AMED – “Umut etmek ve barış ihtimalini büyütmek istiyoruz” bildirisi imzacılarından gazeteci Ertuğrul Mavioğlu, “Sayın Abdullah Öcalan’a yönelik tecrit devam ettiği sürece barışa dair somut adımların atılması mümkün değildir” dedi.
Almanya’nın Berlin kentinde 2018 yılında düzenlediği konferansla çalışmalarına başlayan Avrupa Özgürlük ve Barış Forumu (European Forum For Freedom and Peace – EFFP), çatışmanın taraflarını diyalog zemininde bir araya getirme hedefiyle barış mücadelesini uluslararası bir boyuta taşımayı amaçlıyor. Yıl içerisinde Eindhoven, Köln ve Berlin’de düzenlenen uluslararası barış konferanslarıyla çalışmalarını güçlendiren Forum, son olarak 273 sanatçı, akademisyen, gazeteci ve siyasetçinin imzasıyla “Umut etmek ve barış ihtimalini büyütmek istiyoruz” başlıklı bir bildiri yayımladı.
Metnin imzacılarından gazeteci Ertuğrul Mavioğlu, EFFP’nin çalışmaları ve Türkiye’nin Kürt sorunu politikası ve gelişmelere dair değerlendirmelerde bulundu.
‘TECRİT KALDIRILMADAN BARIŞ MÜMKÜN DEĞİL’
EFFP’nin düzenlediği konferansların sadece birer tartışma zemini olmadığını belirten Mavioğlu, aynı zamanda çatışmaların derinleştirdiği hak ihlalleri ve toplumsal yıkıma dikkat çekmeye çalışıldığını söyledi. Mavioğlu, “Uzun yıllardır devam eden çatışmalı süreç, yalnızca on binlerce insanın yaşamını yitirmesine neden olmadı. Aynı zamanda ekonomik, sosyal, ekolojik ve cinsiyet eşitliği gibi pek çok alanda Türkiye ve Kürdistan’da büyük tahribat yarattı” dedi.

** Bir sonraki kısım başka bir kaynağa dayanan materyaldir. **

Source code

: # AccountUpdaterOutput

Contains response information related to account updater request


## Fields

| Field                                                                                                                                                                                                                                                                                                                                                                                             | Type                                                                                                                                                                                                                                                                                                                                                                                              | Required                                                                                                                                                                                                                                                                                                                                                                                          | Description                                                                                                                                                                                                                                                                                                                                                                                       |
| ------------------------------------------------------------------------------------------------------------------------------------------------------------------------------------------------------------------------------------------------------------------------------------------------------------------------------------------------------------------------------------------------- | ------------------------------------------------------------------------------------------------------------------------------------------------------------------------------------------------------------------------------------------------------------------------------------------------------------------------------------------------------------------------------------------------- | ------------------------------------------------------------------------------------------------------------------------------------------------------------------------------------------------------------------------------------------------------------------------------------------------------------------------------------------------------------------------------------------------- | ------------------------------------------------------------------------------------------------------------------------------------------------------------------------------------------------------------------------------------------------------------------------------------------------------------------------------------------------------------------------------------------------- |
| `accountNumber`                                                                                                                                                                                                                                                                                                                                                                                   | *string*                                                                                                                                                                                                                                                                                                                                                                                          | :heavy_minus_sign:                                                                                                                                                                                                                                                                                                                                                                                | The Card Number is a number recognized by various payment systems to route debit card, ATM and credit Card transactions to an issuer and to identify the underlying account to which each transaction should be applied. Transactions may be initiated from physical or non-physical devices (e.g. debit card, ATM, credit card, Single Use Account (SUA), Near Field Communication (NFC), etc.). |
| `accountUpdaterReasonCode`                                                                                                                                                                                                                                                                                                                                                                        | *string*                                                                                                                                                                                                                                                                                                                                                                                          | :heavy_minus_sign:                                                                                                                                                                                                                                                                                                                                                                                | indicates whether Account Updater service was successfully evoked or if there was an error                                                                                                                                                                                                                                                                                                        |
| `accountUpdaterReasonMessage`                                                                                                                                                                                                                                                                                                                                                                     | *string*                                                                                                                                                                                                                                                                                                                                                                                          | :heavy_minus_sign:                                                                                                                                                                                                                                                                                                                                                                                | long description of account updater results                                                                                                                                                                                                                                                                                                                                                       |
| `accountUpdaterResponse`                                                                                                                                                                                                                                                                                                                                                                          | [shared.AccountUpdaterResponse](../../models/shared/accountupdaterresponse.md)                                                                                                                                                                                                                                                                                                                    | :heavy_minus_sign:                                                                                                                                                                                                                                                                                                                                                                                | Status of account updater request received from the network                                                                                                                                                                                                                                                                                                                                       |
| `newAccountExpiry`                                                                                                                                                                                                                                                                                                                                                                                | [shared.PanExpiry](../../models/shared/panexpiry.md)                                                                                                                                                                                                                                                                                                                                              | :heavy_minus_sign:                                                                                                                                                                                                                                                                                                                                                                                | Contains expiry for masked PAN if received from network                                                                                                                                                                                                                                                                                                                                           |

Çalışmalarının savaşın neden olduğu yıkımların ortadan kaldırılması, barış ve demokratik bir ortam için birer adım olduğunu kaydeden Mavioğlu, barış mücadelesinin sadece iyi niyetle sürdürülemeyeceğini söyledi. Somut adımların atılmasının kaçınılmaz olduğunu dile getiren Mavioğlu, “Barış sürecinin öncelikli koşullarından biri İmralı’da uygulanan tecrit politikasının sona erdirilmesidir. Sayın Abdullah Öcalan’ın, Ömer Öcalan ile yaptığı görüşme tecridin son bulduğu anlamına gelmiyor. Sayın Abdullah Öcalan’a yönelik tecrit devam ettiği sürece barışa dair somut adımların atılması mümkün değildir. Nitekim yapılan görüşmenin ardında yapılan açıklamalardan en önemlisi tecridin sürdüğüne dair verilen mesajlardır” ifadelerini kullandı.
‘HAKLAR GÜVENCE ALTINA ALINMALI’
Devletin 2013-2015 yıllarında İmralı’da yürüttüğü diyalog sürecinden dersler çıkarılması gerektiğine dikkati çeken Mavioğlu, tarafların güvencesiz bırakılması ve nefret söyleminin devam etmesinin görüşmeleri akamete uğratan nedenlerden biri olduğunu söyledi. Mavioğlu, “Tarafların haklarının güvence altına alınması, tecrit politikasının sonlandırılması ve halkların barış fikri etrafında toplanarak, ikna edilmesi gerekiyor. Ancak bu şekilde barış müzakereleri sağlıklı bir zemine oturabilir” dedi.
‘NEFRET DİLİNDEN VAZGEÇİLMELİ’
Türkiye’de barış sürecine dair umutları zedeleyen bir diğer önemli sorunun iktidarın savaş politikaları ve nefret söyleminin sürdürülmesi olduğunu belirten Mavioğlu, “Savaş, yalnızca bir çatışma değil aynı zamanda bir sömürgecilik biçimi olarak devam ediyor. İktidar, savaş üzerinden ekonomik rant sağlıyor. Türkiye bütçesinin milyarlarca lirası silahlanma ve savaş politikalarına harcanıyor. Bu süreçte medyanın ve temsilcilerin nefret dilini terk etmesi şarttır. Eğer taraflar 40 yıldır akan kanın durması için gerçekten masaya oturacaksa, nefret söyleminden uzaklaşmaları, Kürt halkının haklarını tanımaları ve barış için ciddi adımlar atmaları gerekiyor” diye belirtti.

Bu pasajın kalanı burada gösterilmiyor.